Friday, June 6, 2014

Thin is Overrated.

Hey Amanda,

So you and I both know that American eating habits are iffy. Thinness, however, is irrelevant to nutrition. The Obesity Epidemic news report cliche of watching fat people walk around with their heads out of the frame is really unacceptable. They are human beings with families and aspirations and struggles. I hate the mindset that those video montages display. It’s still not acceptable to judge someone's values and worth based on their bodies. 

Obesity Epidemic: n. A public health concern that is often used to justify fat-shaming. Similar to the phenomena of “Bless her heart,” one may invoke “For their health” before an insult to mask disgust, or otherwise ignore the moral imperative to treat everyone with human dignity.  

All things being equal, if you're not at a healthy weight being overweight is actually healthier than being underweight. Let’s stop high-fiveing celebrity anorexia in the name of “getting healthy” when you really just mean getting skinny. Thin does not equal healthy.

Let’s Meet Some Olympians

Sarah Robles
Meet Sarah Robles. She's an Olympic weightlifter, and the strongest woman in America.

Reese Hoffa
Reese Hoffa, Bronze medalist in Shot Put at the London Games. Hoffa is one of the most consistently awesome shot-putters in history, making more than a hundred "over 21 meter" throws in competition. He can also solve a Rubik's Cube in under 30 seconds. This is completely unrelated to his physical fitness, but it's awesome, so worth mentioning.

Are these olympians thin? No. 

Are they fit?

Um, Robles can lift a quarter of a ton and hold it over her head. Hoffa  launched 16 lbs of metal more than 70 feet with his bare hands at the Olympics.  You'd have a hard time coming up with a definition of fitness that excluded them.

That is if you've ever stopped to think about the definition of fitness. Fit, contrary to popular belief, is not a synonym for sexy.

Sex appeal is a really bad yardstick for health. BMI is a bad yardstick. Blood sugar levels are approaching an acceptable measure. At least they are more accurate on an individual basis and more relevant to what actually kills people--diabetes--the 7th leading cause of death in the US.

The moral of the story is you can't tell if someone is healthy by looking at them.
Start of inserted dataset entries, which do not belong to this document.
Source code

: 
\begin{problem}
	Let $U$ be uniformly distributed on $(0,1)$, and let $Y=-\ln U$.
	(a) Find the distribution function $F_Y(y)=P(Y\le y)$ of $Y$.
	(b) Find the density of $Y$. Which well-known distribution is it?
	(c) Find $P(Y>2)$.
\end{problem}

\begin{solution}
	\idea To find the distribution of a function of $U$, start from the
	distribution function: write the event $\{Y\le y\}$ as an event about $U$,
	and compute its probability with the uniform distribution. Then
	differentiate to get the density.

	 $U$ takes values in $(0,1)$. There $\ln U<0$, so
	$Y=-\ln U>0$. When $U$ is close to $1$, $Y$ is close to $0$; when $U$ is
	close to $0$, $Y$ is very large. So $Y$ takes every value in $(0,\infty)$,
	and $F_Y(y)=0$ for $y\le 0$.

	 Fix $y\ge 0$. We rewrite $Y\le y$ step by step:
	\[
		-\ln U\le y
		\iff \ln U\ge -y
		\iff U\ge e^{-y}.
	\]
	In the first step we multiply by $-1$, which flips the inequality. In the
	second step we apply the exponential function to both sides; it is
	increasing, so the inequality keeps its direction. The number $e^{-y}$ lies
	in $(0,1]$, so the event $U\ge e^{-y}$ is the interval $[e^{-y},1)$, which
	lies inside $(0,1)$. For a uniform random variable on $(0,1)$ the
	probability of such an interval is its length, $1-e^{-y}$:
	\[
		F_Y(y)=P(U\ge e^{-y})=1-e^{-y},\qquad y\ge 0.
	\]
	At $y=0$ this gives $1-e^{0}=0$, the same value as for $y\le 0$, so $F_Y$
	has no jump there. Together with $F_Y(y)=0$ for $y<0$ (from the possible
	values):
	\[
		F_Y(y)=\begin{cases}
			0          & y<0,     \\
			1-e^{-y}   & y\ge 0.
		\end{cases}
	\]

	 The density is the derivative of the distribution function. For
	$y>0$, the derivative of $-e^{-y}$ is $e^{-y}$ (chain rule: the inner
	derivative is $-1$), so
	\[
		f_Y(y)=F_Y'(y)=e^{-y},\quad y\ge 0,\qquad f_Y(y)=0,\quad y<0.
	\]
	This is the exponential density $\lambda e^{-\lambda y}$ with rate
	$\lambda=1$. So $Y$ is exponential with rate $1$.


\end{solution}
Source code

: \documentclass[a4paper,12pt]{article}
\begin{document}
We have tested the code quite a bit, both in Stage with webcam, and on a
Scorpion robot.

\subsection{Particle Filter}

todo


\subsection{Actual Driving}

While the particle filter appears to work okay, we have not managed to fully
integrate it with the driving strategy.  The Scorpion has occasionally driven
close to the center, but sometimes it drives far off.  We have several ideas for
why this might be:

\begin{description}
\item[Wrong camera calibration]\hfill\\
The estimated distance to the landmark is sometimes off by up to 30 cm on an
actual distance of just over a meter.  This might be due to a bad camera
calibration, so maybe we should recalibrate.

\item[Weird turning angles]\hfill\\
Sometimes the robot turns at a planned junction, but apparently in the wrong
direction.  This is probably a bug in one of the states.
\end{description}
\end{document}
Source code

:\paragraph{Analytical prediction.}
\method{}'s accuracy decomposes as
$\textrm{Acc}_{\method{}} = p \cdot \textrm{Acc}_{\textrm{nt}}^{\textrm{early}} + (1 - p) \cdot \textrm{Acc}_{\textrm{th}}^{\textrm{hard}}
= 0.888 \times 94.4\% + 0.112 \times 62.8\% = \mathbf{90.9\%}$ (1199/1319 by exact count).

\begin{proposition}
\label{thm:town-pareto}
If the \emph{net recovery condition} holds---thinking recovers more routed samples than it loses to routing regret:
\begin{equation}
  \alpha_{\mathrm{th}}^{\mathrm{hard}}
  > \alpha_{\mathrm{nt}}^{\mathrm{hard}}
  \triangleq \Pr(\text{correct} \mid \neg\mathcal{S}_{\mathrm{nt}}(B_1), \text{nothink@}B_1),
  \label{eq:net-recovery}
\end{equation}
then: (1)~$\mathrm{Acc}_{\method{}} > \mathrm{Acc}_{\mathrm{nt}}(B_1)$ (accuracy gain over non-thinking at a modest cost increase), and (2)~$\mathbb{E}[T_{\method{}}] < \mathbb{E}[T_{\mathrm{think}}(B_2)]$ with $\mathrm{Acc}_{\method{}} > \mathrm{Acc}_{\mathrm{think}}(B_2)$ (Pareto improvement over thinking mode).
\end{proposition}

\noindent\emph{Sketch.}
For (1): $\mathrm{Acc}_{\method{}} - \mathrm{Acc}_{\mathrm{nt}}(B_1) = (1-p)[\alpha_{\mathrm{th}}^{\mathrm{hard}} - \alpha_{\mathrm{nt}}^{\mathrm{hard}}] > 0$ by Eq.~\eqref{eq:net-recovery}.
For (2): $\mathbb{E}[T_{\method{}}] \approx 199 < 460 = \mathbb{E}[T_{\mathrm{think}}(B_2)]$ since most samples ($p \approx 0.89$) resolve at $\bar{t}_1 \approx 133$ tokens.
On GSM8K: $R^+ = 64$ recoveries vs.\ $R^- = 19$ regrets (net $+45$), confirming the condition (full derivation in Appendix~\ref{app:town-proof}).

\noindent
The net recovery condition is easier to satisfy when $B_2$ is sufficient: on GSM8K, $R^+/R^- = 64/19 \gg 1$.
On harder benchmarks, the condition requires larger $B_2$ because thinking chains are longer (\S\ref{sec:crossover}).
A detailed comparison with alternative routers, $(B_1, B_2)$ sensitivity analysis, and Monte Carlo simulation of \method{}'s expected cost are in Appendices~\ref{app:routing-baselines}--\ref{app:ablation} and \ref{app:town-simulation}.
Bigots gauge work ethic or self control by skin color, eye shape, or pant size---you shouldn't.  

As a total non-athlete, I freely endorse the idea that we undervalue our bodies when all we do is sit, walk, or sleep. It's unhealthy, but it's not "Eww, really? Gross." Recently, I've gotten really dedicated to pseudo-pilates and I've literally realized I had muscles in places I didn't know about. I can even do one of these now:

via Be Fit Physical Therapy & Pilates Ltd.

I'm not any smaller, really. That wasn't the point. I'm just a whole lot fitter. And if you're currently ignoring all the remarkable physical feats your body can do, well, I invite you to take strides towards becoming a fitter you. 

But remember, 

No compliment sounds as good 
as accomplishment feels.


If you need motivation, always, always, always choose competence over vanity,
Steph



Anyone else have problems internalizing the difference between fit and thin, 
even when you know better?
 It's hard to notice the water you swim in.